Richesource, 1665 : L’Éloquence de la chaire

Définition publiée par Clara Delaveau

Jean Oudart de Richesource, L’Éloquence de la chaire ou la Rhétorique des prédicateurs (1665), Paris, à l’académie des orateurs, 1673, p. 298-300.

 CHAPITRE XXVI. Des Figures du Sermon.

 

[...]

Du Trope. Article II.

 

LE Trope ou l’enprunt de paroles se fait lors que les Predicateurs enploient dans leurs Sermons des façons de parler ou des Dictions qu’ils tirent des autres Disciplines ou Systêmes honêtes, quelles qu’elles puissent estre qui sont dans la Cyclopedie.

De tous les Enpruns de paroles, qu’on apelle Tropes, il n’en est aucun qui ait plus d’usage chez les Predicateurs que la Metaphore, parce qu’elle est plus propre qu’aucun autre pour les agréemens & pour les mouvemens. [ p. 330 ]

Comme. Mais enfin, Chrétiens, est-ce que vous ne vous lasserez jamais de sacrifier au monde, à l’ambition, au luxe, à la vanité & à tous ses desordres ? Est une maniere de parler figurée ou enpruntée & Metaphorique qui donne un air plus agreable & plus divertissant que de dire sinplement, Mais enfin, Chrétiens, ne quiterez-vous point vos mauvaises habitudes ? Serez-vous toujours avares ? Serez-vous tousiours luxurieux, &c.

Si les Predicateurs preferent les Metaphores aux autres especes de transports ou d’enpruns de paroles, comme sont.

  • La Metonymie.

  • La Synedoche.

  • L’Ironie, &c.

A cause qu’elles ont plus de graces que les autres enpruns ; il est de leur prudence de prendre garde qu’elles ne soient pas tirées de trop loin, ni forcées, ni dures, ny basses, ni communes ou triviales, ni de peu de consequence ; parce que si celles qui sont justes contribuent beaucoup à la devotion & à la pieté, celles qui sont irregulieres y prejudicient infiniment, & d’autant plus qu’ëtant irregulieres elles privent les Predicateurs des raports qui se trouvant entre les termes metaphoriques & les metaphorisez, comme il se peut voir dans celle du Sacrifice, au sujet d’une fille qui s’ofriroit en sacrifice à Dieu par le vœu de chasteté, en disant. L’Histoire sainte nous aprend que dans les sacrifices que l’on ofroit à Dieu, la Victime des Holocaustes soufroit trois violences qui consommoient le sacrifice.

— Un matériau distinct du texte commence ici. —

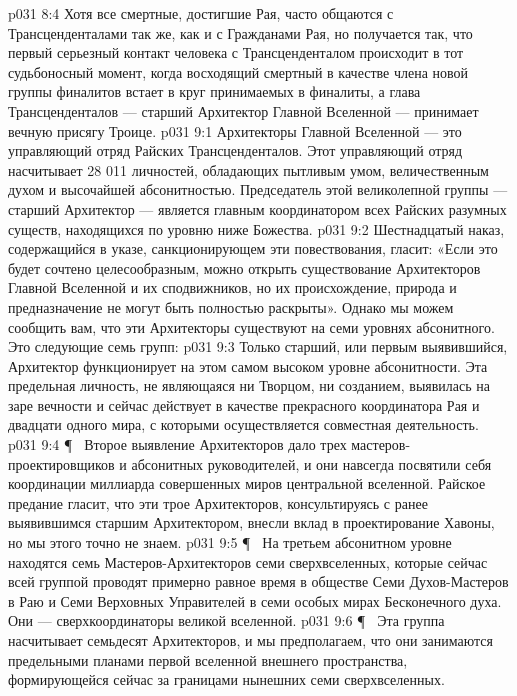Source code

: \vs p031 8:4 Хотя все смертные, достигшие Рая, часто общаются с Трансценденталами так же, как и с Гражданами Рая, но получается так, что первый серьезный контакт человека с Трансценденталом происходит в тот судьбоносный момент, когда восходящий смертный в качестве члена новой группы финалитов встает в круг принимаемых в финалиты, а глава Трансценденталов --- старший Архитектор Главной Вселенной --- принимает вечную присягу Троице.
\vs p031 9:1 Архитекторы Главной Вселенной --- это управляющий отряд Райских Трансценденталов. Этот управляющий отряд насчитывает 28 011 личностей, обладающих пытливым умом, величественным духом и высочайшей абсонитностью. Председатель этой великолепной группы --- старший Архитектор --- является главным координатором всех Райских разумных существ, находящихся по уровню ниже Божества.
\vs p031 9:2 Шестнадцатый наказ, содержащийся в указе, санкционирующем эти повествования, гласит: «Если это будет сочтено целесообразным, можно открыть существование Архитекторов Главной Вселенной и их сподвижников, но их происхождение, природа и предназначение не могут быть полностью раскрыты». Однако мы можем сообщить вам, что эти Архитекторы существуют на семи уровнях абсонитного. Это следующие семь групп:
\vs p031 9:3 \bibnobreakspace {} Только старший, или первым выявившийся, Архитектор функционирует на этом самом высоком уровне абсонитности. Эта предельная личность, не являющаяся ни Творцом, ни созданием, выявилась на заре вечности и сейчас действует в качестве прекрасного координатора Рая и двадцати одного мира, с которыми осуществляется совместная деятельность.
\vs p031 9:4 \P\ \bibnobreakspace {} Второе выявление Архитекторов дало трех мастеров\hyp{}проектировщиков и абсонитных руководителей, и они навсегда посвятили себя координации миллиарда совершенных миров центральной вселенной. Райское предание гласит, что эти трое Архитекторов, консультируясь с ранее выявившимся старшим Архитектором, внесли вклад в проектирование Хавоны, но мы этого точно не знаем.
\vs p031 9:5 \P\ \bibnobreakspace {} На третьем абсонитном уровне находятся семь Мастеров\hyp{}Архитекторов семи сверхвселенных, которые сейчас всей группой проводят примерно равное время в обществе Семи Духов\hyp{}Мастеров в Раю и Семи Верховных Управителей в семи особых мирах Бесконечного духа. Они --- сверхкоординаторы великой вселенной.
\vs p031 9:6 \P\ \bibnobreakspace {} Эта группа насчитывает семьдесят Архитекторов, и мы предполагаем, что они занимаются предельными планами первой вселенной внешнего пространства, формирующейся сейчас за границами нынешних семи сверхвселенных.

1. Elle estoit liée sur l’Autel.

2. Elle estoit divisée.

3. Elle estoit consumée.

Ainsi Madame, vous voiez à quoi vous vous engagez.

1. Il faut que vous soiez liée sur les Autels de la Virginité.

2. Il faut que vous soiez divisée de vous-méme.

3. Il faut enfin que vous soiez consumée dans le feu de la Charité & de l’amour divin, &c. [ p. 331 ]

Cependant les Predicateurs doivent prendre garde, sur tout, que leurs Sermons n’excedent dans l’usage des Metaphores, & qu’ils ne deviennent tout à fait Metaphoriques, c’est à dire Allegoriques & trop enpruntez, ce style n’est pas à l’usage de la Chaire du Christianisme, comme autresfois chez les Payens, qui sous des figures & allegories, enseignoient les plus belles veritez, comme sont les Fables, les Apologues, les Enblêmes, les Paraboles, &c. & ils doivent se souvenir qu’il faut faire de plus belles Figures dams le discours & de plus beaux ornemens, pour plaire à l’esprit, ce que l’on fait, dans les alimens, pour exciter l’apetit, des pointes & des ragouts, qui doivent estre épargnez, & aussi de la Maxime, Optimorum corruptio pessima. C’est l’advis du Phil. au 3. de sa Rhet. 2.